The 5-year project involves dredging and disposal of 2,000,000 cubic yards of contaminated sediment from the Indiana Harbor and Canal (IHC). Dredging of the IHC had been deferred since 1972 while a technically and economically feasible and environmentally acceptable plan was developed. A Confined Disposal Facility (CDF) was built to contain all sediments. Our crews dredge within the confines of the canal in areas designated by the owner using a 15 CY Cable Arm bucket. The sediments are transported by sealed hopper barges to the CDF where crew and equipment offload and pump the material in a slurry into the CDF. The slurry water is recirculated to transport more sediments to the CDF. Each yard of material is screened through a debris separation barge before it is hydraulically transported to the CDF. All debris larger than 2” is separated and accumulated inside the debris separation barge. The debris is transferred into the CDF mechanically with excavating equipment. All work is monitored and controlled by software and high tech equipment specifically designed for the work.

Why it matters

Dredging the IHC serves 2 major purposes. Firstly, deepening the waterway will enhance navigation and be beneficial to the delivery of bulk materials to and from businesses along the canal and inside the harbor. In some places over 15 ft of sediment has accumulated and is blocking shipments meant for delivery inside the IHC. Secondly, the sediments are contaminated and are being removed from a tributary of Lake Michigan. Some of these materials are TSCA level contaminants, which are defined as “materials that pose unreasonable risk of injury to health or the environment”.

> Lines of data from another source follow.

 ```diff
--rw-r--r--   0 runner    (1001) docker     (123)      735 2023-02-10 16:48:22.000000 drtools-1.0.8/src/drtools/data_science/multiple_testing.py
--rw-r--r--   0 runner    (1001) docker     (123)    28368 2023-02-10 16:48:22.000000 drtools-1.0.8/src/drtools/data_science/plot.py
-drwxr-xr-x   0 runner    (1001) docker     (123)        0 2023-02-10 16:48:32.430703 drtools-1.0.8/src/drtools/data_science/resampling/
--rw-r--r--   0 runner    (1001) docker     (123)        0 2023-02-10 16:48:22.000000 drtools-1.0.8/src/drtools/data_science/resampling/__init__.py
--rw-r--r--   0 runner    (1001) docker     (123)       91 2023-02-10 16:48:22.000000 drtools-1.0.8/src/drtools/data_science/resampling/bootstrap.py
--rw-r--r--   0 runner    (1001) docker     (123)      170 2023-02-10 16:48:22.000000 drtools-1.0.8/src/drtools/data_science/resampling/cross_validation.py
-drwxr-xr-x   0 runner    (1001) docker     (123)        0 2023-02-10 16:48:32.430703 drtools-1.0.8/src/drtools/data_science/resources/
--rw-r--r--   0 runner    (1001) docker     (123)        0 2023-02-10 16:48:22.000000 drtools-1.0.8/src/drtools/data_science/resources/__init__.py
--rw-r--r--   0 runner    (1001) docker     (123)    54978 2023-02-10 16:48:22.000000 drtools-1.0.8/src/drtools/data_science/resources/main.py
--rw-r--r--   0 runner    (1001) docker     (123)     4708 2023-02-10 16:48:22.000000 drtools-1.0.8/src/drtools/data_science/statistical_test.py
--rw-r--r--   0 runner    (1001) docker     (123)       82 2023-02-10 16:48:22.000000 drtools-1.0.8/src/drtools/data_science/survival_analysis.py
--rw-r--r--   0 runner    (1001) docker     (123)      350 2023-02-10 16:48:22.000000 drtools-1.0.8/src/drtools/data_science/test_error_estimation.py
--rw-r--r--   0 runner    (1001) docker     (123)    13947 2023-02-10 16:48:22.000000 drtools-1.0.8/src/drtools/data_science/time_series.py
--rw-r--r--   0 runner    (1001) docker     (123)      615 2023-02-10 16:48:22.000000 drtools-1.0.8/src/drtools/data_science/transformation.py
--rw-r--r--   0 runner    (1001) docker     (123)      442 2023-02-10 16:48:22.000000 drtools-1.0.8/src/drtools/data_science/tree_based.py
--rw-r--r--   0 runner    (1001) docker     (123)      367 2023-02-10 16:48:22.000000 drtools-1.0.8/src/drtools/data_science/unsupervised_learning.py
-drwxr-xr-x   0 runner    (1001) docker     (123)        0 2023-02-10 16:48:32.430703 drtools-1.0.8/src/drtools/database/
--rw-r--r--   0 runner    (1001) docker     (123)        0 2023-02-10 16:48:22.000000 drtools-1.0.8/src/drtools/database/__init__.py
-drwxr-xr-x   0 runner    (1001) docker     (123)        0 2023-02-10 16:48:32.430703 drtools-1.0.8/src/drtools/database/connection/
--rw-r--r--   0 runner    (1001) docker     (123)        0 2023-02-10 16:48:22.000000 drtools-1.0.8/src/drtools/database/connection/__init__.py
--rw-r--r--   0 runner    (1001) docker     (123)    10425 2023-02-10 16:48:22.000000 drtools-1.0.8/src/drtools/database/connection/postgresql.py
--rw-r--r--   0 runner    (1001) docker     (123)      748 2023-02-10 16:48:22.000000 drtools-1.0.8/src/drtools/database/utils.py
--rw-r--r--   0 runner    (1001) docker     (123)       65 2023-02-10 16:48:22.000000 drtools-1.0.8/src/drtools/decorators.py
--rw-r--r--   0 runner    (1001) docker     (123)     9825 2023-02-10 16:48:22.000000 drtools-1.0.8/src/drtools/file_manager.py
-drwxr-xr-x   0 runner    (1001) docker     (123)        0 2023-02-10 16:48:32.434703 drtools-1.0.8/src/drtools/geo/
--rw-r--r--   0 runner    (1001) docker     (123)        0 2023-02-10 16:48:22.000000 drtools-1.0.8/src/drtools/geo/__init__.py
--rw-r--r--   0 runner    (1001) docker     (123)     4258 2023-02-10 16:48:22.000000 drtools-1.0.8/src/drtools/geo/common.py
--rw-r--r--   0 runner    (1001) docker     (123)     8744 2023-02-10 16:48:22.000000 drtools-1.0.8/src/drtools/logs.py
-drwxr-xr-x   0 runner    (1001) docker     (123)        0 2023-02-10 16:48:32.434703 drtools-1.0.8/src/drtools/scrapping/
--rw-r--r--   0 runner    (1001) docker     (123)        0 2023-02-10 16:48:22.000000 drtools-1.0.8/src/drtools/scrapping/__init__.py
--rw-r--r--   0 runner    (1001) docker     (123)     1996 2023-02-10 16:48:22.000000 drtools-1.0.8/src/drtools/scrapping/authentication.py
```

Making Deeper Water for the Replacement Lock

Inside the project

One of the early phases of the proposed Replacement Lock in Sault Ste. Marie, MI required deepening the Federal Channel in the downstream approach to the new lock. The deepening required drilling and blasting 77,000 cubic yards of in-situ material consisting mostly of virgin Jacobsville sandstone. Once blasted the material was excavated and loaded into barges. A tug and barges transported the material upstream to the disposal area where it was unloaded and hauled to the Government furnished disposal area and placed. Using explosives in the proximity of the Federal Channel and Soo Locks required working closely with the US Coast Guard, ATF, and Corps of Engineers. The blasting activities so close to the existing lock structures required extensive monitoring throughout the project.

Why it matters

The downstream deepening of the approach for the Replacement Lock is now complete. When Lawmakers decide to fund the new lock this dredging work will be 100% complete.